The base notes often act as the foundation of the dish, taking up the most physical real estate. But especially in traditional comfort foods—pot roast, pudding, congee, mashed potatoes—they're also the heaviest, densest, and flattest flavors. They may compose the bulk of the plate, but they're not necessarily the most memorable or significant.
How can you boost a heavy or monotonous dish so that eating it doesn't feel like completing a marathon (or, more likely, watching a never-ending movie)? As is the case with like ingredients, which need a contrasting note, base notes need a boost from a top note—a hit of acid, the freshness of an herb, the balance of salt (like on that chocolate sorbet pictured below).
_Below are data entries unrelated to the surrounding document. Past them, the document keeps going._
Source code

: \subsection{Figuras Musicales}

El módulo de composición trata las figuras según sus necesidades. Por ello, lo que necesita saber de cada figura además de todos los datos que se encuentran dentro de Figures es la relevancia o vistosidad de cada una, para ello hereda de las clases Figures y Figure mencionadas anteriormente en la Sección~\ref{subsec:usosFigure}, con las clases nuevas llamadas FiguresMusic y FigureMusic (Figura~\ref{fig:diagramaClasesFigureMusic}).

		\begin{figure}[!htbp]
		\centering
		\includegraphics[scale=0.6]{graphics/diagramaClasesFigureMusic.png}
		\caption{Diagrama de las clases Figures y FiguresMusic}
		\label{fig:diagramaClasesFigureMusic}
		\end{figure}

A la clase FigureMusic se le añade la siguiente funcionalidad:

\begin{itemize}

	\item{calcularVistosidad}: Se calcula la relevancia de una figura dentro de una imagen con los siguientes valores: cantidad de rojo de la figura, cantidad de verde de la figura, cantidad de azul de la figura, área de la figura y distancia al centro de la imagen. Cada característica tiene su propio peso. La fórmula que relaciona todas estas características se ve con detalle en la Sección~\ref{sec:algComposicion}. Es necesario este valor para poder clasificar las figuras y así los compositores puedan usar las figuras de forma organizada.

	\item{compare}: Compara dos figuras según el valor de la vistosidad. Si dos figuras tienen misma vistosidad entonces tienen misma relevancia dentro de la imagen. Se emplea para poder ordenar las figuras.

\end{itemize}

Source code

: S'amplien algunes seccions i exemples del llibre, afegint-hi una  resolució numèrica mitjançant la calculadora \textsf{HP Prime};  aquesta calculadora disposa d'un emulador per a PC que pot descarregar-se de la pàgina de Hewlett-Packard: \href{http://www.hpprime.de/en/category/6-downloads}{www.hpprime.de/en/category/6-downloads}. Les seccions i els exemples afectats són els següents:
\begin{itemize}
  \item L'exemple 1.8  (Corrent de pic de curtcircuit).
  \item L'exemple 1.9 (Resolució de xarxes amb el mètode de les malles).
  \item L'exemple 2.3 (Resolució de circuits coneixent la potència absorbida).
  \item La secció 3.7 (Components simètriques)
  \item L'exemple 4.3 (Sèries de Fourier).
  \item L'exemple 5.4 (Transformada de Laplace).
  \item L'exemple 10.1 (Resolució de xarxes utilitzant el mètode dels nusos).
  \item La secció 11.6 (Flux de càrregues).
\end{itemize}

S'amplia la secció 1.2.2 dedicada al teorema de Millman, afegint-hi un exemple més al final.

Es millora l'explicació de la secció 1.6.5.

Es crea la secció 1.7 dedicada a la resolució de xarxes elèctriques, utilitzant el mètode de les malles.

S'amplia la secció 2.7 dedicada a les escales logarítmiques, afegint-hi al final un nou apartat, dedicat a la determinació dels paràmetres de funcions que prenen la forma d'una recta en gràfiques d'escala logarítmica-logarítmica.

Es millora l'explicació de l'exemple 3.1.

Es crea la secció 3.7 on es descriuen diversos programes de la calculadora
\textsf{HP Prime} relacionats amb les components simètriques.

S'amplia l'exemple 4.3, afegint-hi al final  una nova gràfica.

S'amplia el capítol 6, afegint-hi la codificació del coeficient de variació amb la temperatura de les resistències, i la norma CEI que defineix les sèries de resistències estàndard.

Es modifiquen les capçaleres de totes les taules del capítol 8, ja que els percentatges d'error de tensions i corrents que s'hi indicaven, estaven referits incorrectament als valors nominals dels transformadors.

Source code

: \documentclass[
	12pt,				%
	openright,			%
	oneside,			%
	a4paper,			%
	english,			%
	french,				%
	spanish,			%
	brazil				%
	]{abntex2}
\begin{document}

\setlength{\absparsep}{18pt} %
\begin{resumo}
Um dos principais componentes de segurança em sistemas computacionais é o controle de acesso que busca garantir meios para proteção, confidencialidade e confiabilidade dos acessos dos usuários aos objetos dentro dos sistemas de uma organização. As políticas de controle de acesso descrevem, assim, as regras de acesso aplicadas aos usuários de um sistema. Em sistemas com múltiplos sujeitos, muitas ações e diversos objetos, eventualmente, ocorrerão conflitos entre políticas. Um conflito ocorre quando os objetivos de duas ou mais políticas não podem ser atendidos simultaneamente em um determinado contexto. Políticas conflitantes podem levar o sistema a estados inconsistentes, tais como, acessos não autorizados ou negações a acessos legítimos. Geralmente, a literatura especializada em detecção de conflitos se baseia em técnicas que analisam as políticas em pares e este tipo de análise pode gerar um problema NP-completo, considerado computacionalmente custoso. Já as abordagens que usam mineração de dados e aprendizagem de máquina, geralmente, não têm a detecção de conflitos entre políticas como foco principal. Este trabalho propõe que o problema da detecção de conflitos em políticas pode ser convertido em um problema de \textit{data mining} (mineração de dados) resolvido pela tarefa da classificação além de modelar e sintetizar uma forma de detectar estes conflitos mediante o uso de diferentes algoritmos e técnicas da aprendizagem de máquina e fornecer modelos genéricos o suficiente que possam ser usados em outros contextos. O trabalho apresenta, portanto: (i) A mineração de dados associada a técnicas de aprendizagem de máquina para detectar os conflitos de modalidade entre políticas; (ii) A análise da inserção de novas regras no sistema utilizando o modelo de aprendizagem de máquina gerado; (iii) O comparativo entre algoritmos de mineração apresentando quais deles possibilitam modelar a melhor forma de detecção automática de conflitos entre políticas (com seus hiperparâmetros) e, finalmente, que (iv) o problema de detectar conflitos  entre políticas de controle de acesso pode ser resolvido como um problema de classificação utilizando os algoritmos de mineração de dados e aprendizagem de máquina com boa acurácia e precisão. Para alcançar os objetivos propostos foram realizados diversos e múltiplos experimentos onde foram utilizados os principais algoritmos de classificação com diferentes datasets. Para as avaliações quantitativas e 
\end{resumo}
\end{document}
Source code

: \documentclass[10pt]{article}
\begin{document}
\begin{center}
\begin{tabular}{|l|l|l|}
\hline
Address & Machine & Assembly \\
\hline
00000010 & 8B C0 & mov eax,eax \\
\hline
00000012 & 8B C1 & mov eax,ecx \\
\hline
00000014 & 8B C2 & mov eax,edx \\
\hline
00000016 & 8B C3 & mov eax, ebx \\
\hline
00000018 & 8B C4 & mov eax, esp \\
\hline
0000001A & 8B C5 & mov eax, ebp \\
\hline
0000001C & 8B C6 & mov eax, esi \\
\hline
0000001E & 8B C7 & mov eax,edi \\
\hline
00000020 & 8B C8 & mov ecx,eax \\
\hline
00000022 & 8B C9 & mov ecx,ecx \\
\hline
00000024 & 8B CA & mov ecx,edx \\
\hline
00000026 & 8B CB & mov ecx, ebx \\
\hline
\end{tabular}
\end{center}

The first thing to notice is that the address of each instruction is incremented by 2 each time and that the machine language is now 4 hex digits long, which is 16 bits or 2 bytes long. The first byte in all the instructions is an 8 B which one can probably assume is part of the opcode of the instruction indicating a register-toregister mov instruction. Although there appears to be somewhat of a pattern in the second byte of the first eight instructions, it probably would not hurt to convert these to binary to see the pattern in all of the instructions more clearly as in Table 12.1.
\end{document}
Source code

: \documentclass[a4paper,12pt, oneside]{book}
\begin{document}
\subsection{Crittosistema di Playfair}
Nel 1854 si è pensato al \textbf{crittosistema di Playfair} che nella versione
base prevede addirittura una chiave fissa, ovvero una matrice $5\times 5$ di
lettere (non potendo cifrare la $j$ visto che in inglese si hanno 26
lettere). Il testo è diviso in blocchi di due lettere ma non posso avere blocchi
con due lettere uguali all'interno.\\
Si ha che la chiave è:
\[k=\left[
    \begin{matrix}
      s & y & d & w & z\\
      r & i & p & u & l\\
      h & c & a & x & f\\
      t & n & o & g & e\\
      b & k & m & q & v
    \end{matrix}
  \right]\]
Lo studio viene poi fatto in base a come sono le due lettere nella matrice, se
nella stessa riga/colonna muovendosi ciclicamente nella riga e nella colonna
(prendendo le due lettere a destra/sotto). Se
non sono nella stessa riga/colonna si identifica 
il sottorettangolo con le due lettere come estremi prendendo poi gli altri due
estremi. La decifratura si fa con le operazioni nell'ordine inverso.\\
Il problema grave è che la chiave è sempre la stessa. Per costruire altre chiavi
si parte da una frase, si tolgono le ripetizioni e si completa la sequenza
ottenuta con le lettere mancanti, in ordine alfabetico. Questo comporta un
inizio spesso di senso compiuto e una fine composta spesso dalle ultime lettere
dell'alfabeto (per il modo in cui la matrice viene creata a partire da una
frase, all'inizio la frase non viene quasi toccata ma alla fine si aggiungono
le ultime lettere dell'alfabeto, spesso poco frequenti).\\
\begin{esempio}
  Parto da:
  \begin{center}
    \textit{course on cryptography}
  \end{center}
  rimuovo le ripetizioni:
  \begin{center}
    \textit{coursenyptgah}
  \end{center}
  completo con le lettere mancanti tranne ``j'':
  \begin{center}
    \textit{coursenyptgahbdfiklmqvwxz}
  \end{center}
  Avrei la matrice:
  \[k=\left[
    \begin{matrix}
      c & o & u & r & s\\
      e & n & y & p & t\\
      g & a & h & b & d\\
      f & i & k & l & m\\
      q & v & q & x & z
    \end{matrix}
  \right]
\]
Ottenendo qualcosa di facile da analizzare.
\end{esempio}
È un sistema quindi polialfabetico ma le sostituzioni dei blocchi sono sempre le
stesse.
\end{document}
An all-black outfit needs a colorful scarf (or at least a shiny necklace or spiffy belt buckle).
How does this rule translate to the kitchen?
Practical ideas for lifting up your heavy or one-note dishes:
Meat: Introduce lifting notes via puckery preserved lemons, sweet-tart pomegranate molasses and seeds, balsamic vinegar (and raisins that have plumped in it), briny olives, or a fresh herb-based marinade or sauce.
Greens: Heavy flavors aren't always meaty and rich—even greens, when sautéed till tender, can lose their brightness and turn flat. "Without exception," write the authors, "acids like lemon and vinegar make cooked greens tastier, but the exact kind of acid that might work best and the effect it will create varies with the greens." Try adding lemon zest and juice to sautéed kale (with white beans as a middle note) and sherry vinegar or sour cream to beet greens.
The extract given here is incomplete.